* _Problem statement_
Nothing but the lines from the first line of the material below through the line that holds "shout() draws from the function above" should be set down, exactly and with pictures left out.

= = = =

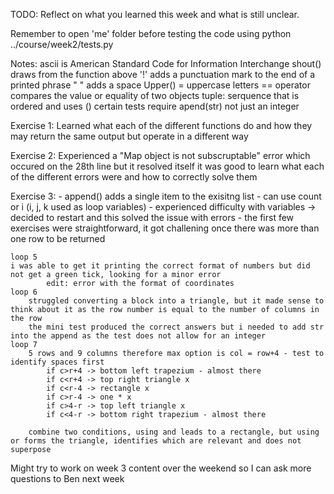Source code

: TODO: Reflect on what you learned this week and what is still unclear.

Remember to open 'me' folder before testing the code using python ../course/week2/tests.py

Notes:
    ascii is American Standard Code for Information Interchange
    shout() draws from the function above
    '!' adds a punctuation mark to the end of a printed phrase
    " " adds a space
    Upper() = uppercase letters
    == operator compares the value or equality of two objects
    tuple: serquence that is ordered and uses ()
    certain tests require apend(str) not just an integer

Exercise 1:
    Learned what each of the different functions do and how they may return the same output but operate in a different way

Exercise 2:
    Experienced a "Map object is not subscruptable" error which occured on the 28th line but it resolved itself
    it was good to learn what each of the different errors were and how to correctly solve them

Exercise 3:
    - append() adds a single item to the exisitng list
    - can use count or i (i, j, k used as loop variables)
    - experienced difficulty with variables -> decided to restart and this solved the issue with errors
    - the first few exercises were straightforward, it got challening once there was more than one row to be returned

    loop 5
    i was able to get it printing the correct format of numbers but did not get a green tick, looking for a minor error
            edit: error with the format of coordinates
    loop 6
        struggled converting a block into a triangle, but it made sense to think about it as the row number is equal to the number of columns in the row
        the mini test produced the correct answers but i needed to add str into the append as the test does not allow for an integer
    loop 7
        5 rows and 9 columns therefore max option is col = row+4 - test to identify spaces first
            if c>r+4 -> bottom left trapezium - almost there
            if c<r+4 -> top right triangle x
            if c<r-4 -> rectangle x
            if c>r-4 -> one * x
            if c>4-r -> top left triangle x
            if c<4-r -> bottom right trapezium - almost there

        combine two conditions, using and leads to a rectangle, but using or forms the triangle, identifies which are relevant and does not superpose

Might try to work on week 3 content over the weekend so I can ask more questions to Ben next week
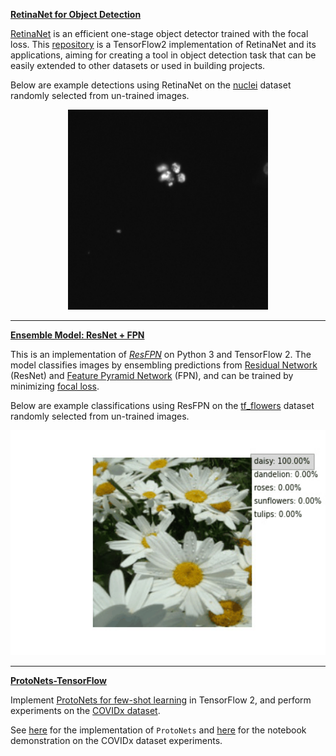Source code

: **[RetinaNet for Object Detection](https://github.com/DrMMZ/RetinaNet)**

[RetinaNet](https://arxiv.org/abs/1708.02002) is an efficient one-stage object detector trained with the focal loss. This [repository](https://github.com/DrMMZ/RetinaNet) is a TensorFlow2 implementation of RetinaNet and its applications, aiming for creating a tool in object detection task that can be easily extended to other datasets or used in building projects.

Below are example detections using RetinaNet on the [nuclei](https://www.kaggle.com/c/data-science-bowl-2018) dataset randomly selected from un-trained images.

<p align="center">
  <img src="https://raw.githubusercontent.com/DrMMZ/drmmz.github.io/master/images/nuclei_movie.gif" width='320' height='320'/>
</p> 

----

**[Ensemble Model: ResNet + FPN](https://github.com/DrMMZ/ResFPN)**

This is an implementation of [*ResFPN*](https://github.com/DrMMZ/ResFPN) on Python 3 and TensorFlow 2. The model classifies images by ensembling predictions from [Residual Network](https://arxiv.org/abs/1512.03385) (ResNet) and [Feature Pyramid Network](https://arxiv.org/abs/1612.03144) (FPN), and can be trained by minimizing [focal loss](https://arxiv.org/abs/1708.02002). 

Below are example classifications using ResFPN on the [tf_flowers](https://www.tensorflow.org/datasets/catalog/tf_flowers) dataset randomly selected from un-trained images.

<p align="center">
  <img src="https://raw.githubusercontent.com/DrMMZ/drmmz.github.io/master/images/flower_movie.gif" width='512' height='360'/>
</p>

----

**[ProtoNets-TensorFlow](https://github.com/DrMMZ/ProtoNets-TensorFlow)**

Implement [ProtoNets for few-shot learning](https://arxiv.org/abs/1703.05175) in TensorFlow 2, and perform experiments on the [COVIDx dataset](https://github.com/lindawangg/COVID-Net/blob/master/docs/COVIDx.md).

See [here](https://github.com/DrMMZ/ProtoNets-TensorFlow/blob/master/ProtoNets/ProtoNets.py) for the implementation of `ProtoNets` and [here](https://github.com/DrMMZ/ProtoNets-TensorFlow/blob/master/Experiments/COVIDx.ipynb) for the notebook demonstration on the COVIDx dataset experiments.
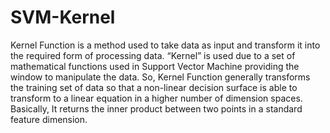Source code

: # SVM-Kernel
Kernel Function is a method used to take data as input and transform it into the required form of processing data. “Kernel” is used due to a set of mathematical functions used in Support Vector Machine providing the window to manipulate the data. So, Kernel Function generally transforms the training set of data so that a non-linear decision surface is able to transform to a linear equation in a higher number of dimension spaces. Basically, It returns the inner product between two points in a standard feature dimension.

= = = =

* _Solution for this exercise_
Source code

: TODO: Reflect on what you learned this week and what is still unclear.

Remember to open 'me' folder before testing the code using python ../course/week2/tests.py

Notes:
    ascii is American Standard Code for Information Interchange
    shout() draws from the function above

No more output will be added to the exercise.